■ **EXERCISE AIM**
Check each line of the data for "Java" and select those that have it.

[Data items]
[Start of Attachment]
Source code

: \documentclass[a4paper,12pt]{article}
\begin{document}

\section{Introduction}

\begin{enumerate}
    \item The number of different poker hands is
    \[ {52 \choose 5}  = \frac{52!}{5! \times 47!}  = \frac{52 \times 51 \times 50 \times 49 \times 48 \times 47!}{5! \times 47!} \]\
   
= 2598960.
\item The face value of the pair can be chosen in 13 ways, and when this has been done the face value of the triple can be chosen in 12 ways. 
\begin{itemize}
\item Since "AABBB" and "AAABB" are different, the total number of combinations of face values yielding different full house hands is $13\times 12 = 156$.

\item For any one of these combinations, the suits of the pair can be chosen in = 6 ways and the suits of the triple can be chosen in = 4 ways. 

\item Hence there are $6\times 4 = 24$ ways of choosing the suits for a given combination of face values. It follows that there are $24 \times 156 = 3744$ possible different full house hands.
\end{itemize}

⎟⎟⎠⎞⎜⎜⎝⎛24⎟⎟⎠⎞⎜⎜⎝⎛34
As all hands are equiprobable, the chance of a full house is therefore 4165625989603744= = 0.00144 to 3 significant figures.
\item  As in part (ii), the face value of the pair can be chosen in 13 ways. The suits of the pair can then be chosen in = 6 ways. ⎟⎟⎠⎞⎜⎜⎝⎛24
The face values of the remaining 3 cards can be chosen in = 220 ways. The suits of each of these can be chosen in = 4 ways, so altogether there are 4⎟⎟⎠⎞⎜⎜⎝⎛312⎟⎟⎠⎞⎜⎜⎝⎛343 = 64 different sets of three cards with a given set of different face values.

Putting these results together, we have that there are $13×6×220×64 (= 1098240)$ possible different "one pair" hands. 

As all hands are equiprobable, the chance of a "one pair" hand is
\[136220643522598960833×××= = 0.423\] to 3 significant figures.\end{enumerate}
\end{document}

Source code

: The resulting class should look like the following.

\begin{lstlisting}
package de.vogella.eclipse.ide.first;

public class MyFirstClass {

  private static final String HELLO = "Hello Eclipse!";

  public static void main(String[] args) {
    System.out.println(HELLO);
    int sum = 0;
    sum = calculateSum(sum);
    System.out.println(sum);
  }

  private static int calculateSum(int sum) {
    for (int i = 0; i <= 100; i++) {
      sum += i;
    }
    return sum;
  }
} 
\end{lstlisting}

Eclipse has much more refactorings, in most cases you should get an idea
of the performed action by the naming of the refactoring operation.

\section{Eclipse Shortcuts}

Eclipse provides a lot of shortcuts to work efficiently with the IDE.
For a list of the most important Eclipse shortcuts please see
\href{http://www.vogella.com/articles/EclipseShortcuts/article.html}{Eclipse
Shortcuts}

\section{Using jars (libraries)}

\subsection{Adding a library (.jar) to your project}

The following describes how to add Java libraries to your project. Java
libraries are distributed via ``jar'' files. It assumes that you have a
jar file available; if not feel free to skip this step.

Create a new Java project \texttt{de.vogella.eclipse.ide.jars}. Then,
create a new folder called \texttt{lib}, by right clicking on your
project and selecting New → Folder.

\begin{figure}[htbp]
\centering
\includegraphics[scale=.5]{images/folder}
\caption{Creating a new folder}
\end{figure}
[End of Attachment]
[Start of Attachment]
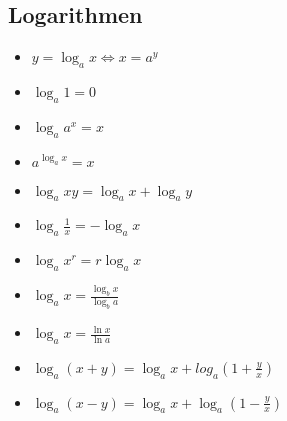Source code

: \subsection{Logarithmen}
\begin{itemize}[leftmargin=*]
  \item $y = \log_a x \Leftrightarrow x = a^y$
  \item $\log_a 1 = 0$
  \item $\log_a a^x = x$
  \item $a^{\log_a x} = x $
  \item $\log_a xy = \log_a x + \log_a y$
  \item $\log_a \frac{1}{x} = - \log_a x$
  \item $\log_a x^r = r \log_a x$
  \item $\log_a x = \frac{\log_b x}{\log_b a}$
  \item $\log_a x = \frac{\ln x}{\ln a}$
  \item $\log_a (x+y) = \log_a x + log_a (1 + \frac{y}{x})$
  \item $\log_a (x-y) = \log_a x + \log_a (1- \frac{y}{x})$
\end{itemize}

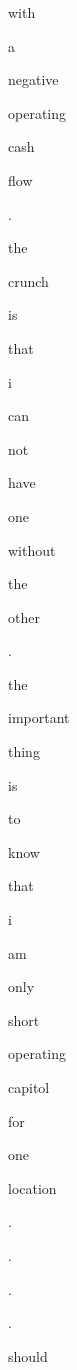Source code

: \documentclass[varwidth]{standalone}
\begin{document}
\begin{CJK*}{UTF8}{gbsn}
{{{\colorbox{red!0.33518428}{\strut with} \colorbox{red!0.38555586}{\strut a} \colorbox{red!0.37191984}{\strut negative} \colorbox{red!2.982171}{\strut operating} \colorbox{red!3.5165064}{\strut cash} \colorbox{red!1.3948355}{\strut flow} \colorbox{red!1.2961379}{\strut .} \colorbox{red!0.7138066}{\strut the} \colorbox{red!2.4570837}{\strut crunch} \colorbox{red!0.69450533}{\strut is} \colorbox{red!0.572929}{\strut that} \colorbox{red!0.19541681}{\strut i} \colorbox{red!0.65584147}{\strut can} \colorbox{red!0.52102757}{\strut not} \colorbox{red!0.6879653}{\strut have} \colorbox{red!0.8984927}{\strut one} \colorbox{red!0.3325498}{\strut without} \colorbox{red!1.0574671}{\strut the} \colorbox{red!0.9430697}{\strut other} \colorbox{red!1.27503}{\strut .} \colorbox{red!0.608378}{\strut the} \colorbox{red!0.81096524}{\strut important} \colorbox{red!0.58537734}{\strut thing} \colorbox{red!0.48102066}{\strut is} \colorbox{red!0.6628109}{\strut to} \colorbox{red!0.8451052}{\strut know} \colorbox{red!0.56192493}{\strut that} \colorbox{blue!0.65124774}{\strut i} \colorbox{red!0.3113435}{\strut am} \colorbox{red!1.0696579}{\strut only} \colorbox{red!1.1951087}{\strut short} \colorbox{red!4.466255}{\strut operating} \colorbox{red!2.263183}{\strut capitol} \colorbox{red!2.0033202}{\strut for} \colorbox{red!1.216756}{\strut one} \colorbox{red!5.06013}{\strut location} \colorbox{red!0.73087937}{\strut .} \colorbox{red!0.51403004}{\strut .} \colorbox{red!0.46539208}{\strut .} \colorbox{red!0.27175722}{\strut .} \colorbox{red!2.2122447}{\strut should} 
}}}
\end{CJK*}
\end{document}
[End of Attachment]
■ **WRITTEN ANSWER**
The following describes how to add Java libraries to your project. Java
Create a new Java project \texttt{de.vogella.eclipse.ide.jars}. Then,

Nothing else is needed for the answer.